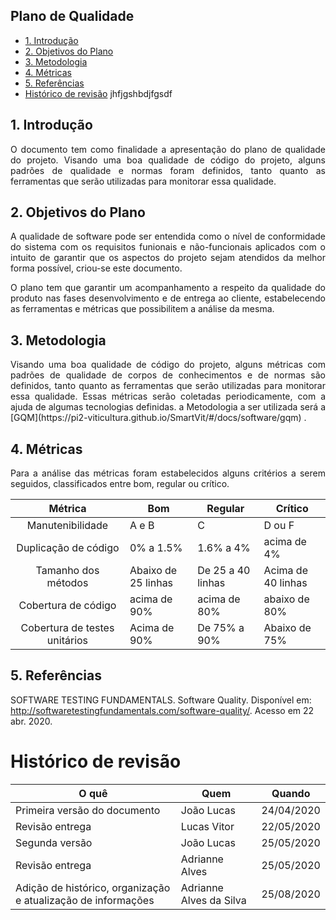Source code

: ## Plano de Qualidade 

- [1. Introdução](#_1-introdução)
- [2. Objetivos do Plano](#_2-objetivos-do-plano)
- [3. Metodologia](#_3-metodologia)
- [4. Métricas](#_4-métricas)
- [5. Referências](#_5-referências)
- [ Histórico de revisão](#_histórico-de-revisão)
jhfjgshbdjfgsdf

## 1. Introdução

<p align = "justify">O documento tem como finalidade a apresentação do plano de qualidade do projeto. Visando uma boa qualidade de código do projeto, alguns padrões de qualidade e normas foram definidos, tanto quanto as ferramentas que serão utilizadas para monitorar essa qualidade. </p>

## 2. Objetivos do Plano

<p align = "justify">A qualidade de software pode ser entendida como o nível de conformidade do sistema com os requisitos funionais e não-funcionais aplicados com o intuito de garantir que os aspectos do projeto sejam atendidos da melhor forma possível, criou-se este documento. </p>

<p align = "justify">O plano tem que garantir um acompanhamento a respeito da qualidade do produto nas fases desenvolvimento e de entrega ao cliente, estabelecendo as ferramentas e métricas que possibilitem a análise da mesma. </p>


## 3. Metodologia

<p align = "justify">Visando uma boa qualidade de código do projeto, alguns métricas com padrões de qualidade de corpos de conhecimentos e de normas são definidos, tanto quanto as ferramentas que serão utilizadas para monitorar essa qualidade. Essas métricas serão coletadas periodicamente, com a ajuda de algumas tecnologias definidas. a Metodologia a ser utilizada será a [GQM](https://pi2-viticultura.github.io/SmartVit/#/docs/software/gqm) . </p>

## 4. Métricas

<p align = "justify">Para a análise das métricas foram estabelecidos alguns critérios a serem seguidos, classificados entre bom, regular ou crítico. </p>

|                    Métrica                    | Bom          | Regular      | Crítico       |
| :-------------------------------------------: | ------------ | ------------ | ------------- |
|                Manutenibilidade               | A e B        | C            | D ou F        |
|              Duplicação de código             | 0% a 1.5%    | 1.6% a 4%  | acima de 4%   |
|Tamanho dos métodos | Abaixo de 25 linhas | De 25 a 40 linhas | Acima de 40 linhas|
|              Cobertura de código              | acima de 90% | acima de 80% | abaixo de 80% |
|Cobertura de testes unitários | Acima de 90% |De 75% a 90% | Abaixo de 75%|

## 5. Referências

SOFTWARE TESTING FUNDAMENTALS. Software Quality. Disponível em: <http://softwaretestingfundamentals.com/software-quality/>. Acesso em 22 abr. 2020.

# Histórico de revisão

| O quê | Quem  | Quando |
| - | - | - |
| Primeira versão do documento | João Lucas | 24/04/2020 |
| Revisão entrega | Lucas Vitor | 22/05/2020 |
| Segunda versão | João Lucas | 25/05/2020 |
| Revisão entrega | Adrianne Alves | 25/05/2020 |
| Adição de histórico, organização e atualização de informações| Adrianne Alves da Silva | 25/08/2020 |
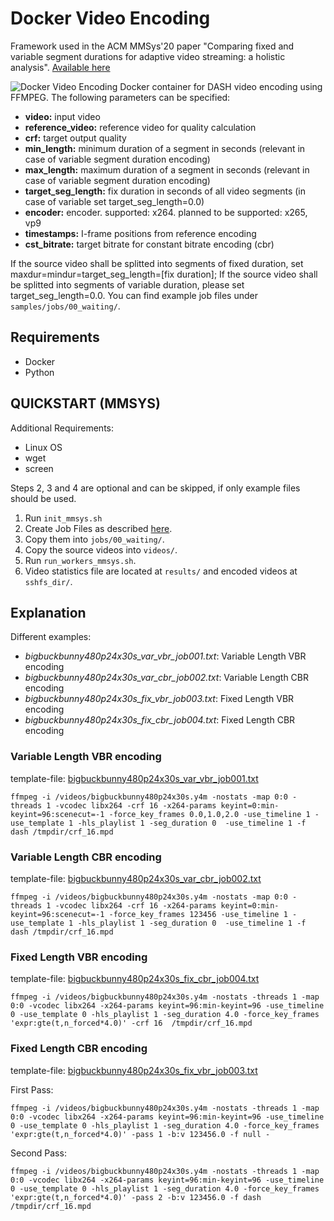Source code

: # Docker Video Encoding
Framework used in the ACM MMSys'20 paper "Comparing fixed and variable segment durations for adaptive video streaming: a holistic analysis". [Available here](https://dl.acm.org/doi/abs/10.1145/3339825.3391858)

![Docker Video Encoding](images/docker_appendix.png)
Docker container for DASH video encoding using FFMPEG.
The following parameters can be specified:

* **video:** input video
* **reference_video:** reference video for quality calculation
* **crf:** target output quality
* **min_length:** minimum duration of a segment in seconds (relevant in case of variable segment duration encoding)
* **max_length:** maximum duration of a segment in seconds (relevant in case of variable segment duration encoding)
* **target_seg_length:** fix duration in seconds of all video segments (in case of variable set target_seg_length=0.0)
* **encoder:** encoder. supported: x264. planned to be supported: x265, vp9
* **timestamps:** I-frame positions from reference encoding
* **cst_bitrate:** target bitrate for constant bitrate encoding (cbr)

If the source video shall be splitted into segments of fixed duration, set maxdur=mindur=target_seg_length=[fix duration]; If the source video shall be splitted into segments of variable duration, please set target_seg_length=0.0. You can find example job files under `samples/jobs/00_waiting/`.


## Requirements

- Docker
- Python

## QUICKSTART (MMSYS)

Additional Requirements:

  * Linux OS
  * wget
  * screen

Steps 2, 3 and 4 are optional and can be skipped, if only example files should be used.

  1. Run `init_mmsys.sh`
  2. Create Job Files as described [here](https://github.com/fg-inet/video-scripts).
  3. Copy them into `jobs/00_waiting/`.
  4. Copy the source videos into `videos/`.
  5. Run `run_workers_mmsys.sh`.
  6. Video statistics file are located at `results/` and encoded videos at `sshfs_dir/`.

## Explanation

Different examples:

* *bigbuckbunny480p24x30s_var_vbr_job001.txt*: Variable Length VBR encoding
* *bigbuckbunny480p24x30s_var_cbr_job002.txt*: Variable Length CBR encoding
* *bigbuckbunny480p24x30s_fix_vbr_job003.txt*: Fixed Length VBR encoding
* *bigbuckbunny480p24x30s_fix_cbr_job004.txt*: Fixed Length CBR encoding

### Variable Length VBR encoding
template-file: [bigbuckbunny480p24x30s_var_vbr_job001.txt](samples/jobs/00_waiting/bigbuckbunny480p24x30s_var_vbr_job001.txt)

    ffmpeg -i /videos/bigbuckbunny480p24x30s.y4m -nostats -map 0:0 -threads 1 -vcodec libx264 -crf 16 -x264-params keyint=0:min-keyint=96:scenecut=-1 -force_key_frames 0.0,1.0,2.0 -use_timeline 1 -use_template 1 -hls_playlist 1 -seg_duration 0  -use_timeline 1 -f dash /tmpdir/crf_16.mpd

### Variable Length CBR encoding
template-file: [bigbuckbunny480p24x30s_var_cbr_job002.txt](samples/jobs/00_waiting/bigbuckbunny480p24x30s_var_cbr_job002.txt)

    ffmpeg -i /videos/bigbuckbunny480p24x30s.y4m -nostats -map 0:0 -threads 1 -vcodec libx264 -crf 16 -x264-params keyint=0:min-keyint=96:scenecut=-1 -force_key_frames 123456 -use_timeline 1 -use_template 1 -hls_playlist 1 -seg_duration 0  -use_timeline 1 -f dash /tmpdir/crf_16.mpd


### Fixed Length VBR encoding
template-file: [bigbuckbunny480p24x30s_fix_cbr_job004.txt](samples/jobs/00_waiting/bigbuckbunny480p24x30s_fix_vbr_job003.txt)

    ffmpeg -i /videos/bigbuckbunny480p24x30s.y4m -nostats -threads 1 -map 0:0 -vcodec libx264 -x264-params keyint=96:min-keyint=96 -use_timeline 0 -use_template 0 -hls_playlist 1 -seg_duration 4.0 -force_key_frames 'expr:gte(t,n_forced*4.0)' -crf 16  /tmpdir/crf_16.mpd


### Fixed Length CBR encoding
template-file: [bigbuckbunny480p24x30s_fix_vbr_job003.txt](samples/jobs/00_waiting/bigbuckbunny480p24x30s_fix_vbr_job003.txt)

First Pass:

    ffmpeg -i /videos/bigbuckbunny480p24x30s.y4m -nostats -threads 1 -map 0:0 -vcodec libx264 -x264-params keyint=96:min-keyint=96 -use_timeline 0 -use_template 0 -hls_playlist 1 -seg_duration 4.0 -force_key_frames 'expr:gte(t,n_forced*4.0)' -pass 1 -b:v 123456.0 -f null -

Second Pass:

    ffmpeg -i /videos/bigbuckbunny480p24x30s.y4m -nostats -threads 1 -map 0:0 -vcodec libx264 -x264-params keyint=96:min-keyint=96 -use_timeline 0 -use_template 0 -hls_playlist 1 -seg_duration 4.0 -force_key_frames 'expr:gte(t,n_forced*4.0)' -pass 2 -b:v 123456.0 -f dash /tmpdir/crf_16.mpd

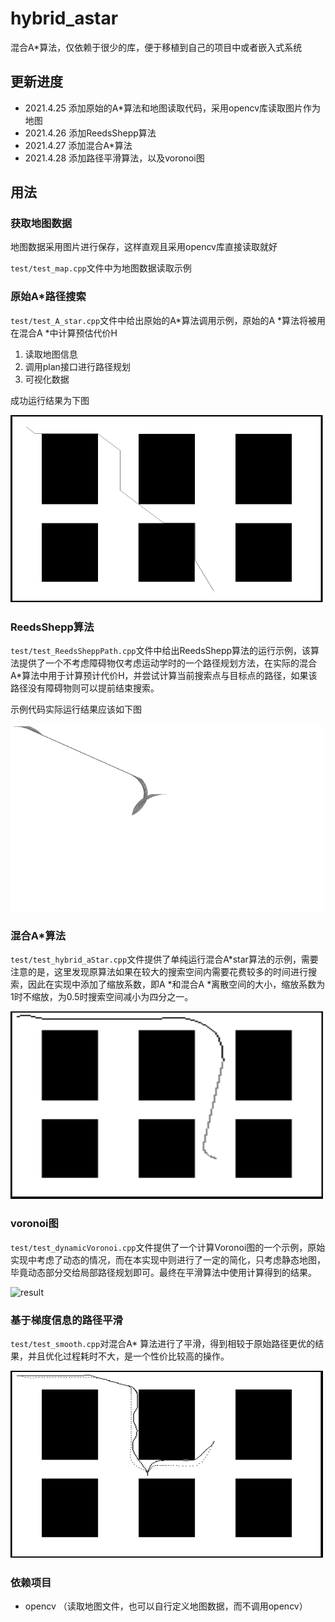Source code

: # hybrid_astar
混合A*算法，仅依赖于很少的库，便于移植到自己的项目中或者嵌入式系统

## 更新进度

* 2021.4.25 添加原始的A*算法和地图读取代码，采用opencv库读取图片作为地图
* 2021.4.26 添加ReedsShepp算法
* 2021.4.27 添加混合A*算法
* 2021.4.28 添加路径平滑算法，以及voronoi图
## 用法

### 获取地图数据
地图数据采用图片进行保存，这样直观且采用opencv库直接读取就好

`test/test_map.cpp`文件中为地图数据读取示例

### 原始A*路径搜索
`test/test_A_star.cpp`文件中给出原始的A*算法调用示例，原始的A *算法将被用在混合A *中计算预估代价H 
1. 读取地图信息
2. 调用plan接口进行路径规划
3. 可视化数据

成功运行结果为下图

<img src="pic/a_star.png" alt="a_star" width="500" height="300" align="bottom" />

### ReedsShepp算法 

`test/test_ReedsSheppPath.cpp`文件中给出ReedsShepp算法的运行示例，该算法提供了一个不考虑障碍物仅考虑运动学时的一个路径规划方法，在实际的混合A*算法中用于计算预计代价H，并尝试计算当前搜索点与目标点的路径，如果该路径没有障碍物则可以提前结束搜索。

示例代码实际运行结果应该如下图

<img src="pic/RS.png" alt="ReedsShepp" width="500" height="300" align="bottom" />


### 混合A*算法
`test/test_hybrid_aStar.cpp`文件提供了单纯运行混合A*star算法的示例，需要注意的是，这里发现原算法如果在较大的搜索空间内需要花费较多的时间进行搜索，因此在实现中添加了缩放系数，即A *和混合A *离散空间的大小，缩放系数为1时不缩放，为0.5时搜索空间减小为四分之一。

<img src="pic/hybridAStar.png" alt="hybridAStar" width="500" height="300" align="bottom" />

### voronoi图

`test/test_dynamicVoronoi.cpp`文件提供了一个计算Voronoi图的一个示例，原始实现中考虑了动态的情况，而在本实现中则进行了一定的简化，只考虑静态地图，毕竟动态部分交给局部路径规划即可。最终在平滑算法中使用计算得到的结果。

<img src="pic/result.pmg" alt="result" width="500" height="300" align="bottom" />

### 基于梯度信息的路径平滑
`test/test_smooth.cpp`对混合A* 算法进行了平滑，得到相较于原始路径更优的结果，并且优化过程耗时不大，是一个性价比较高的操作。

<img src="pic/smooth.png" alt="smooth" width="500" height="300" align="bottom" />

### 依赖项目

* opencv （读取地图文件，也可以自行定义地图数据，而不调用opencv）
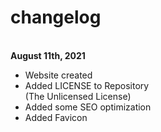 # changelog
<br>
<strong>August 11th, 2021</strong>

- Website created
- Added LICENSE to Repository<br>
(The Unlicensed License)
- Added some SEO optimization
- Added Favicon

_TASK PROMPT:_
Would you print, exactly as written, every line above from the one holding "The following parameters" through the one holding "from reference encoding", with both included and no other lines?

_SOLUTION TO THIS PROBLEM:_
The following parameters can be specified:

* **video:** input video
* **reference_video:** reference video for quality calculation
* **crf:** target output quality
* **min_length:** minimum duration of a segment in seconds (relevant in case of variable segment duration encoding)
* **max_length:** maximum duration of a segment in seconds (relevant in case of variable segment duration encoding)
* **target_seg_length:** fix duration in seconds of all video segments (in case of variable set target_seg_length=0.0)
* **encoder:** encoder. supported: x264. planned to be supported: x265, vp9
* **timestamps:** I-frame positions from reference encoding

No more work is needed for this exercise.